The format of the annotations depends on the task, refer to the Ultralytics Documentation for details.

To create a Table from a YOLO NDJSON file, use tlc.Table.from_yolo_ndjson(). We recommend creating one tlc.Table for each split, in a loop like this:

import tlc

for split in ("train", "val", "test"):
    table = tlc.Table.from_yolo_ndjson(
        ndjson_file="path/to/yolo.ndjson",
        image_folder="path/to/image/folder",
        split=split,
        project_name="My YOLO Project from NDJSON",
        dataset_name=split,
        table_name="initial",
    )

The image_folder parameter only needs to be used when the "file" paths in the NDJSON file are relative to some directory other than the one containing the NDJSON file.

If the JSON object in the first line of the NDJSON file contains a field "description", it will be used for the Table unless a description is provided to tlc.Table.from_yolo_ndjson().
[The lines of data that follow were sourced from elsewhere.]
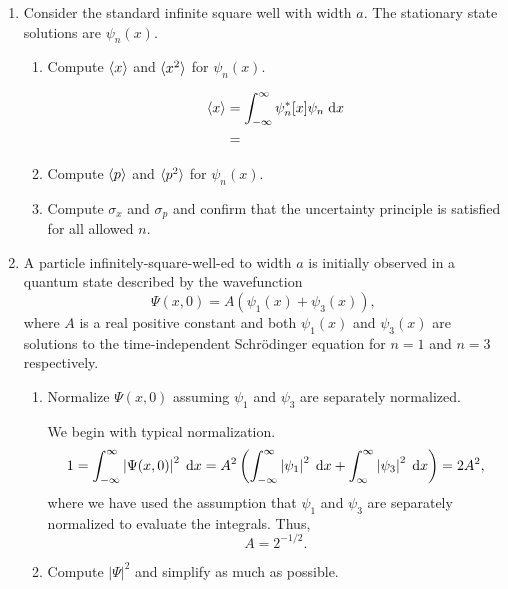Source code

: \documentclass[a4paper, 12pt]{config/homework}
\begin{document}
\begin{enumerate}
\begin{enumerate}[label=(\alph*)]
\end{enumerate}

\pagebreak
\item Consider the standard infinite square well with width \(a\). The stationary state solutions are \(\psi_n(x)\).
\begin{enumerate}[label=(\alph*)]
\item Compute \(\braket{x}\) and \(\braket{x^2}\) for \(\psi_n(x)\).

\begin{align*}
\braket{x} &= \bint{-\infty}{\infty}{\psi_n^* [x] \psi_n}{x}
\\&= 
\end{align*}

\item Compute \(\braket{p}\) and \(\braket{p^2}\) for \(\psi_n(x)\).

\item Compute \(\sigma_x\) and \(\sigma_p\) and confirm that the uncertainty principle is satisfied for all allowed \(n\).

\end{enumerate}

\pagebreak
\item A particle infinitely-square-well-ed to width \(a\) is initially observed in a quantum state described by the wavefunction
\[\Psi(x,0) = A \left(\psi_1(x) + \psi_3(x)\right),\]
where \(A\) is a real positive constant and both \(\psi_1(x)\) and \(\psi_3(x)\) are solutions to the time-independent Schr{\"o}dinger equation for \(n=1\) and \(n=3\) respectively.
\begin{enumerate}[label=(\alph*)]
\item Normalize \(\Psi(x,0)\) assuming \(\psi_1\) and \(\psi_3\) are separately normalized.

We begin with typical normalization.
\[1 = \bint{-\infty}{\infty}{\left|\Psi(x,0)\right|^2}{x} = A^2\left( \bint{-\infty}{\infty}{\left|\psi_1\right|^2}{x} + \bint{\infty}{\infty}{\left|\psi_3\right|^2}{x}\right) = 2A^2,\]
where we have used the assumption that \(\psi_1\) and \(\psi_3\) are separately normalized to evaluate the integrals. Thus,
\[A = 2^{-1/2}.\]

\item Compute \(\left|\Psi\right|^2\) and simplify as much as possible.


\end{enumerate}
\end{enumerate}
\end{document}
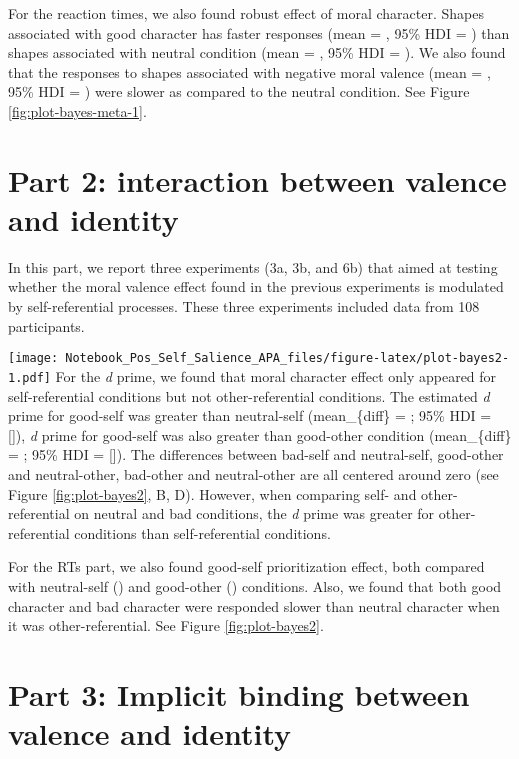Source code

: \documentclass[
  english,
  man]{apa6}
\begin{document}
For the reaction times, we also found robust effect of moral character. Shapes associated with good character has faster responses (mean = , 95\% HDI = ) than shapes associated with neutral condition (mean = , 95\% HDI = ). We also found that the responses to shapes associated with negative moral valence (mean = , 95\% HDI = ) were slower as compared to the neutral condition. See Figure \ref{fig:plot-bayes-meta-1}.

\hypertarget{part-2-interaction-between-valence-and-identity}{%
\section{Part 2: interaction between valence and identity}\label{part-2-interaction-between-valence-and-identity}}

In this part, we report three experiments (3a, 3b, and 6b) that aimed at testing whether the moral valence effect found in the previous experiments is modulated by self-referential processes. These three experiments included data from 108 participants.

\texttt{[image: Notebook\_Pos\_Self\_Salience\_APA\_files/figure-latex/plot-bayes2-1.pdf]}
For the \emph{d} prime, we found that moral character effect only appeared for self-referential conditions but not other-referential conditions. The estimated \emph{d} prime for good-self was greater than neutral-self (mean\_\{diff\} = ; 95\% HDI = {[}{]}), \emph{d} prime for good-self was also greater than good-other condition (mean\_\{diff\} = ; 95\% HDI = {[}{]}). The differences between bad-self and neutral-self, good-other and neutral-other, bad-other and neutral-other are all centered around zero (see Figure \ref{fig:plot-bayes2}, B, D). However, when comparing self- and other-referential on neutral and bad conditions, the \emph{d} prime was greater for other-referential conditions than self-referential conditions.

For the RTs part, we also found good-self prioritization effect, both compared with neutral-self () and good-other () conditions. Also, we found that both good character and bad character were responded slower than neutral character when it was other-referential. See Figure \ref{fig:plot-bayes2}.

\hypertarget{part-3-implicit-binding-between-valence-and-identity}{%
\section{Part 3: Implicit binding between valence and identity}\label{part-3-implicit-binding-between-valence-and-identity}}
\end{document}
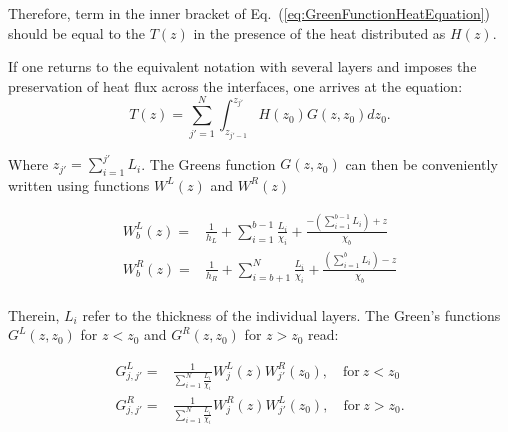 \documentclass[%
9pt,
 aip,
rsi,%
 amsmath,amssymb,
preprint,%
]{revtex4-1}
\begin{document}
Therefore, term in the inner bracket of Eq.~(\ref{eq:GreenFunctionHeatEquation}) should be equal to the $T(z)$ in the presence of the heat distributed as $H(z)$. 

If one returns to the equivalent notation with several layers and imposes the preservation of heat flux across the interfaces, one arrives at the equation: %
\begin{equation}
	T(z) = \sum_{j'=1}^{N} \int_{z_{j'-1}}^{z_{j'}} H(z_0) G(z,z_0) dz_0.
    \label{eq:GreenFunctionSolution}
\end{equation}

Where $z_{j'}=\sum_{i=1}^{j'} L_i$.
The Greens function $G(z,z_0)$ can then be conveniently written using functions $W^L(z)$ and $W^R(z)$ %


\begin{subequations}
	 \begin{align}
		W_b^L(z) =& \frac{1}{h_L}+\sum_{i=1}^{b-1} \frac{L_i}{\chi_i} + \frac{-\left( \sum_{i=1}^{b-1} L_i \right) + z}{\chi_b} \label{eq:WL}\\
        W_b^R(z) =& \frac{1}{h_R}+\sum_{i=b+1}^{N} \frac{L_i}{\chi_i} + \frac{\left( \sum_{i=1}^{b} L_i \right)  - z}{\chi_b} \label{eq:WR}\\
	\end{align}
    \label{eq:Wfunction}
\end{subequations}

Therein, $L_{i}$ refer to the thickness of the individual layers. The Green's functions $G^{L}(z,z_0)$ for $z<z_0$ and $G^{R}(z,z_0)$ for $z>z_0$ read:

\begin{subequations}
	 \begin{align}
        G_{j,j'}^L =& \frac{1}{\sum_{i=1}^{N} \frac{L_i}{\chi_i}} W^L_{j}(z) W^R_{j'}(z_0), \quad \mathrm{for~} z<z_0 \label{eq:GL}\\
        G_{j,j'}^R =& \frac{1}{\sum_{i=1}^{N} \frac{L_i}{\chi_i}} W^R_{j}(z) W^L_{j'}(z_0), \quad \mathrm{for~} z>z_0. \label{eq:GR}
	\end{align}
    \label{eq:greenfunction}
\end{subequations}
\end{document}
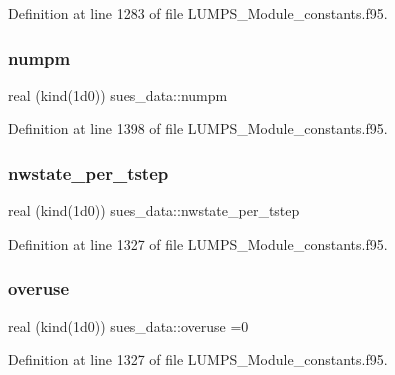 Definition at line 1283 of file L\+U\+M\+P\+S\+\_\+\+Module\+\_\+constants.\+f95.

\mbox{\label{namespacesues__data_a06a4500745768a4bcf4886312a028e0c}} 
\subsubsection{\texorpdfstring{numpm}{numpm}}
{\footnotesize\ttfamily real (kind(1d0)) sues\+\_\+data\+::numpm}



Definition at line 1398 of file L\+U\+M\+P\+S\+\_\+\+Module\+\_\+constants.\+f95.

\mbox{\label{namespacesues__data_a9a093b62067234bd553e776c06ac4df9}} 
\subsubsection{\texorpdfstring{nwstate\+\_\+per\+\_\+tstep}{nwstate\_per\_tstep}}
{\footnotesize\ttfamily real (kind(1d0)) sues\+\_\+data\+::nwstate\+\_\+per\+\_\+tstep}



Definition at line 1327 of file L\+U\+M\+P\+S\+\_\+\+Module\+\_\+constants.\+f95.

\mbox{\label{namespacesues__data_aa663cd30d361709a541de0a9d406557e}} 
\subsubsection{\texorpdfstring{overuse}{overuse}}
{\footnotesize\ttfamily real (kind(1d0)) sues\+\_\+data\+::overuse =0}



Definition at line 1327 of file L\+U\+M\+P\+S\+\_\+\+Module\+\_\+constants.\+f95.

\mbox{\label{namespacesues__data_a9ddcc1842e650815dfc06fa4a3bf6a78}} 
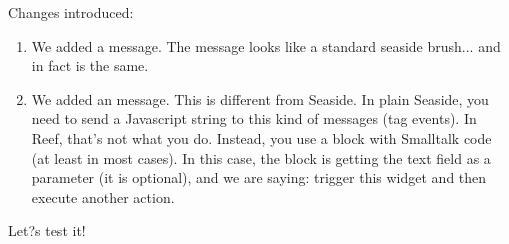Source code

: \documentclass[a4paper,10pt,twoside]{book}
\begin{document}
Changes introduced: 
\begin{enumerate}
\item We added a  message. The  message looks like a standard seaside brush...
and in fact is the same.

\item We added an  message. This is different from Seaside. In plain Seaside,
you need to send a Javascript string to this kind of messages (tag events). 
In Reef, that's not what you do. Instead, you use a block with Smalltalk code (at least in most cases). 
In this case, the  block is getting the text field as a parameter (it is optional), and we are saying: trigger this widget and then execute another action.
\end{enumerate}
Let?s test it!




\ifx\wholebook\relax\else
   
   
\end{document}
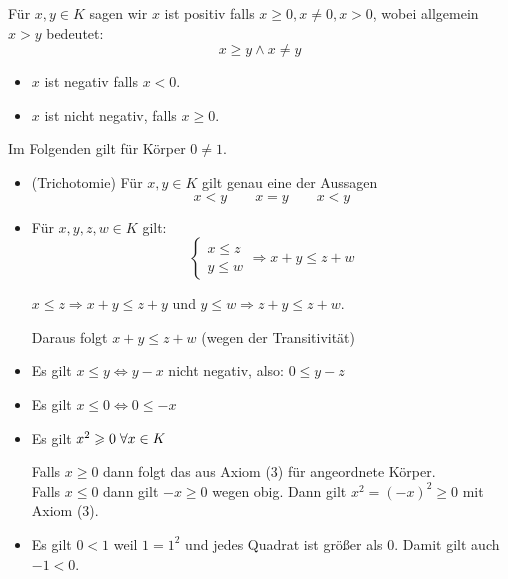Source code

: \documentclass[main.tex]{subfiles}
\begin{document}
\begin{Definition}[Positivität]
  Für $x,y \in K$ sagen wir $x$ ist positiv falls $x \geq 0, x\neq 0, x>0$, wobei allgemein $x > y$ bedeutet:
  $$x \geq y \land x \neq y$$
  \begin{itemize}
    \item $x$ ist negativ falls $x<0$.
    \item $x$ ist nicht negativ, falls $x \geq 0$.
  \end{itemize}
\end{Definition}

\begin{Bemerkung}[Annahme]
  Im Folgenden gilt für Körper $0 \neq 1$.
\end{Bemerkung}

\begin{Theorem}
  \begin{itemize}
    \item (Trichotomie) Für $x,y \in K$ gilt genau eine der Aussagen
    $$ x < y \qquad x = y \qquad x < y$$
    \item Für $x,y,z,w \in K$ gilt:
    $$\left\{ \begin{array}{c}
      x\leq z \\
      y\leq w
    \end{array} \Rightarrow x+y \leq z+w \right.$$
    \begin{Beweis}
      $x\leq z \Rightarrow x+y \leq z+y$ und $y \leq w \Rightarrow z+y \leq z+w$.

      Daraus folgt $x+y \leq z+w$ (wegen der Transitivität)
    \end{Beweis}
    \item Es gilt $x\leq y \Leftrightarrow y-x$ nicht negativ, also: $0 \leq y-z$
    \item Es gilt $x \leq 0 \Leftrightarrow 0 \leq -x$
    \item Es gilt $x^2 \geqslant 0 \;\forall x\in K$
    \begin{Beweis}
      Falls $x\geq 0$ dann folgt das aus Axiom (3) für angeordnete Körper.\\
      Falls $x\leq 0$ dann gilt $-x \geq 0$ wegen obig. Dann gilt $x^2 = (-x)^2 \geq 0$ mit Axiom (3).
    \end{Beweis}
    \item Es gilt $0 < 1$ weil $1 = 1^2$ und jedes Quadrat ist größer als 0. Damit gilt auch $-1 < 0$.
  \end{itemize}
\end{Theorem}
\end{document}
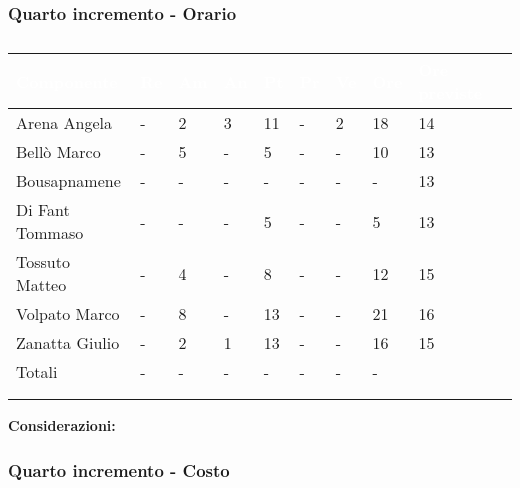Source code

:{{        \subsubsection{Quarto incremento - Orario} {
            \setlength{\freewidth}{\dimexpr\textwidth-30\tabcolsep}
            \renewcommand{\arraystretch}{1.0}
            \setlength{\aboverulesep}{0pt}
            \setlength{\belowrulesep}{0pt}
            \begin{longtable}{C{.3\freewidth} C{.1\freewidth} C{.1\freewidth} C{.1\freewidth} C{.1\freewidth} C{.1\freewidth} C{.1\freewidth} C{.1\freewidth} C{.1\freewidth} C{.3\freewidth}}
            \toprule
            \textcolor{white}{\textbf{Componente}}&
            \textcolor{white}{\textbf{Re}}&
            \textcolor{white}{\textbf{Am}}&
            \textcolor{white}{\textbf{An}}&
            \textcolor{white}{\textbf{Pt}}&
            \textcolor{white}{\textbf{Pr}}&
            \textcolor{white}{\textbf{Ve}}&
            \textcolor{white}{\textbf{Ore}}&
            \textcolor{white}{\textbf{Ore previste}} \\
            \toprule
            \endhead
    
            Arena Angela & - & 2 & 3  & 11 & - & 2 & 18 & 14\\      
            Bellò Marco & - & 5 & - & 5 & - & - & 10 & 13\\      
            Bousapnamene & - & - & - & - & - & - & - & 13\\      
            Di Fant Tommaso & - & - & - & 5 & - & - & 5 & 13\\      
            Tossuto Matteo & - & 4 & - & 8 & - & - & 12 & 15\\      
            Volpato Marco & - & 8 & - & 13 & - & - & 21 & 16 \\      
            Zanatta Giulio & - & 2 & 1 & 13 & - & - & 16 & 15 \\      
            Totali & - & - & - & - & - & - & - \\
            \bottomrule
            \\
            \caption{}
    
            \end{longtable} 
            \textbf{Considerazioni:} 
        }
        \subsubsection{Quarto incremento - Costo} {}

}}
A tlc.TableWriter is a way of producing a tlc.Table from rows or batches of Python data. Internally, it is used to write metrics.

import tlc

batches = [
    {
        "my_float": [0.0, 1.0, 2.0],
    },
    {
        "my_float": [3.0, 4.0, 5.0],
    }
]

table_writer = tlc.TableWriter(
    column_schemas={"my_float": tlc.Float32Schema()},
    project_name="Data from Table Writer Project",
    dataset_name="train",
    table_name="initial",
)

for batch in batches:
    table_writer.add_batch(batch)

table = table_writer.finalize()